§ Instructions for the task
Repeat exactly, and only, the lines below starting at the line that contains "- SortQuestion component" and ending at the line that contains "- ✅ Question", inclusive of both.

§ Source records
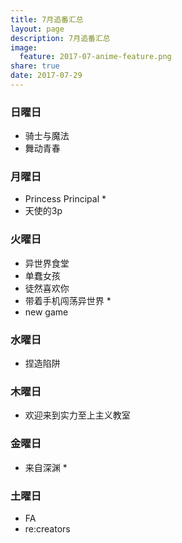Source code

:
 ```yaml
---
title: 7月追番汇总
layout: page
description: 7月追番汇总
image: 
  feature: 2017-07-anime-feature.png
share: true
date: 2017-07-29
---
```

### 日曜日
- 骑士与魔法 
- 舞动青春
### 月曜日
- Princess Principal *
- 天使的3p
### 火曜日
- 异世界食堂 
- 单蠢女孩
- 徒然喜欢你
- 带着手机闯荡异世界 *
- new game
### 水曜日
- 捏造陷阱
### 木曜日
- 欢迎来到实力至上主义教室
### 金曜日
- 来自深渊 *
### 土曜日
- FA
- re:creators

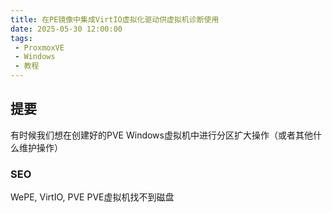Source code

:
 ```yaml
---
title: 在PE镜像中集成VirtIO虚拟化驱动供虚拟机诊断使用
date: 2025-05-30 12:00:00
tags:
 - ProxmoxVE
 - Windows
 - 教程
---
```


## 提要

有时候我们想在创建好的PVE Windows虚拟机中进行分区扩大操作（或者其他什么维护操作）



### SEO

WePE, VirtIO, PVE
PVE虚拟机找不到磁盘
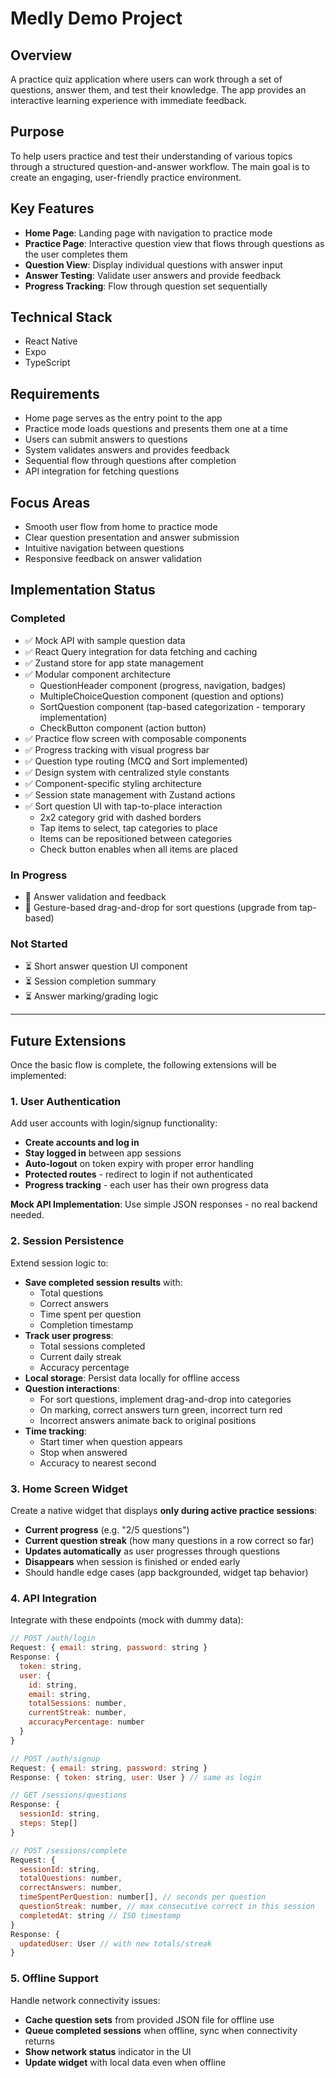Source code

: # Medly Demo Project

## Overview
A practice quiz application where users can work through a set of questions, answer them, and test their knowledge. The app provides an interactive learning experience with immediate feedback.

## Purpose
To help users practice and test their understanding of various topics through a structured question-and-answer workflow. The main goal is to create an engaging, user-friendly practice environment.

## Key Features
- **Home Page**: Landing page with navigation to practice mode
- **Practice Page**: Interactive question view that flows through questions as the user completes them
- **Question View**: Display individual questions with answer input
- **Answer Testing**: Validate user answers and provide feedback
- **Progress Tracking**: Flow through question set sequentially

## Technical Stack
- React Native
- Expo
- TypeScript

## Requirements
- Home page serves as the entry point to the app
- Practice mode loads questions and presents them one at a time
- Users can submit answers to questions
- System validates answers and provides feedback
- Sequential flow through questions after completion
- API integration for fetching questions

## Focus Areas
- Smooth user flow from home to practice mode
- Clear question presentation and answer submission
- Intuitive navigation between questions
- Responsive feedback on answer validation

## Implementation Status

### Completed
- ✅ Mock API with sample question data
- ✅ React Query integration for data fetching and caching
- ✅ Zustand store for app state management
- ✅ Modular component architecture
  - QuestionHeader component (progress, navigation, badges)
  - MultipleChoiceQuestion component (question and options)
  - SortQuestion component (tap-based categorization - temporary implementation)
  - CheckButton component (action button)
- ✅ Practice flow screen with composable components
- ✅ Progress tracking with visual progress bar
- ✅ Question type routing (MCQ and Sort implemented)
- ✅ Design system with centralized style constants
- ✅ Component-specific styling architecture
- ✅ Session state management with Zustand actions
- ✅ Sort question UI with tap-to-place interaction
  - 2x2 category grid with dashed borders
  - Tap items to select, tap categories to place
  - Items can be repositioned between categories
  - Check button enables when all items are placed

### In Progress
- 🚧 Answer validation and feedback
- 🚧 Gesture-based drag-and-drop for sort questions (upgrade from tap-based)

### Not Started
- ⏳ Short answer question UI component
- ⏳ Session completion summary
- ⏳ Answer marking/grading logic

---

## Future Extensions

Once the basic flow is complete, the following extensions will be implemented:

### 1. User Authentication

Add user accounts with login/signup functionality:

- **Create accounts and log in**
- **Stay logged in** between app sessions
- **Auto-logout** on token expiry with proper error handling
- **Protected routes** - redirect to login if not authenticated
- **Progress tracking** - each user has their own progress data

**Mock API Implementation**: Use simple JSON responses - no real backend needed.

### 2. Session Persistence

Extend session logic to:

- **Save completed session results** with:
  - Total questions
  - Correct answers
  - Time spent per question
  - Completion timestamp
- **Track user progress**:
  - Total sessions completed
  - Current daily streak
  - Accuracy percentage
- **Local storage**: Persist data locally for offline access
- **Question interactions**:
  - For sort questions, implement drag-and-drop into categories
  - On marking, correct answers turn green, incorrect turn red
  - Incorrect answers animate back to original positions
- **Time tracking**:
  - Start timer when question appears
  - Stop when answered
  - Accuracy to nearest second

### 3. Home Screen Widget

Create a native widget that displays **only during active practice sessions**:

- **Current progress** (e.g. "2/5 questions")
- **Current question streak** (how many questions in a row correct so far)
- **Updates automatically** as user progresses through questions
- **Disappears** when session is finished or ended early
- Should handle edge cases (app backgrounded, widget tap behavior)

### 4. API Integration

Integrate with these endpoints (mock with dummy data):

```javascript
// POST /auth/login
Request: { email: string, password: string }
Response: {
  token: string,
  user: {
    id: string,
    email: string,
    totalSessions: number,
    currentStreak: number,
    accuracyPercentage: number
  }
}

// POST /auth/signup
Request: { email: string, password: string }
Response: { token: string, user: User } // same as login

// GET /sessions/questions
Response: {
  sessionId: string,
  steps: Step[]
}

// POST /sessions/complete
Request: {
  sessionId: string,
  totalQuestions: number,
  correctAnswers: number,
  timeSpentPerQuestion: number[], // seconds per question
  questionStreak: number, // max consecutive correct in this session
  completedAt: string // ISO timestamp
}
Response: {
  updatedUser: User // with new totals/streak
}
```

### 5. Offline Support

Handle network connectivity issues:

- **Cache question sets** from provided JSON file for offline use
- **Queue completed sessions** when offline, sync when connectivity returns
- **Show network status** indicator in the UI
- **Update widget** with local data even when offline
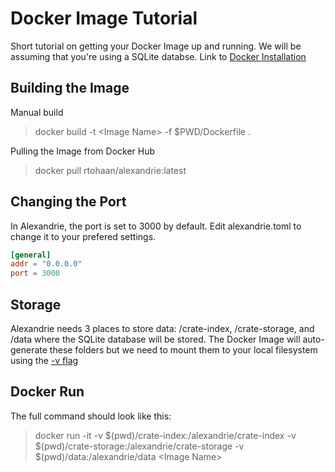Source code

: # Docker Image Tutorial
Short tutorial on getting your Docker Image up and running. We will be assuming that you're using a SQLite databse. Link to [Docker Installation](https://docs.docker.com/get-docker/)

## Building the Image
Manual build
> docker build -t &lt;Image Name&gt; -f $PWD/Dockerfile .

Pulling the Image from Docker Hub
> docker pull rtohaan/alexandrie:latest

## Changing the Port
In Alexandrie, the port is set to 3000 by default. Edit alexandrie.toml to change it to your prefered settings.
```toml
[general]
addr = "0.0.0.0"
port = 3000
```

## Storage
Alexandrie needs 3 places to store data: /crate-index, /crate-storage, and /data where the SQLite database will be stored. The Docker Image will auto-generate these folders but we need to mount them to your local filesystem using the [-v flag](https://docs.docker.com/engine/reference/run/#volume-shared-filesystems) 

## Docker Run
The full command should look like this:
> docker run -it -v $(pwd)/crate-index:/alexandrie/crate-index -v $(pwd)/crate-storage:/alexandrie/crate-storage -v $(pwd)/data:/alexandrie/data &lt;Image Name&gt;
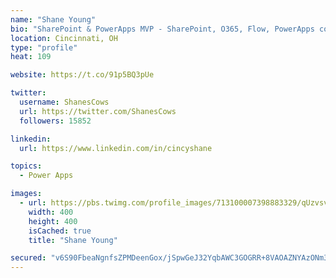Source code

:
 ```yaml
---
name: "Shane Young"
bio: "SharePoint & PowerApps MVP - SharePoint, O365, Flow, PowerApps consulting? @PowerApps911 | Pure Snark? You found it."
location: Cincinnati, OH
type: "profile"
heat: 109

website: https://t.co/91p5BQ3pUe

twitter:
  username: ShanesCows
  url: https://twitter.com/ShanesCows
  followers: 15852

linkedin:
  url: https://www.linkedin.com/in/cincyshane

topics:
  - Power Apps

images:
  - url: https://pbs.twimg.com/profile_images/713100007398883329/qUzvsvQ3_400x400.jpg
    width: 400
    height: 400
    isCached: true
    title: "Shane Young"

secured: "v6S90FbeaNgnfsZPMDeenGox/jSpwGeJ32YqbAWC3GOGRR+8VAOAZNYAzONm3dgJH8KL1F3kG/he2nOsA/G/2DbbapqEXsZZ3xzJrmNtXKxfq845oe4iRB2mWEaEszRqKpGV/uGPyyoXPyVZIqSK/b8gqt3Ocr+L5CCSSYIUva1rWsheOCO4TS482VYtL2rcwZOUsyfX6scSzEeDzkbc8rAzMU0TtJr0lHFOGZUzMzfEJpVGDZCrrAzZ/yTFBsbKgj7Z5MANcMMKq8u9gQhcC40svDJlux7fE/EAm596D1aHGPxrgdpiFbNqUOdm97wJ9grAPenmhEiBNgnw2WwX4JFXaYoxL/xZSag3BmphQ7w3PQpRHsHXSToNUcKkuYKEtcvxU0eRyo0gl1SyaKzxFHNeCUMPEuXmE6sp2vvjs1I=;zSh6SmD/wFqEUCuVRlmYEg=="
---
```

§ Answer below
  - SortQuestion component (tap-based categorization - temporary implementation)
  - CheckButton component (action button)
- ✅ Practice flow screen with composable components
- ✅ Progress tracking with visual progress bar
- ✅ Question type routing (MCQ and Sort implemented)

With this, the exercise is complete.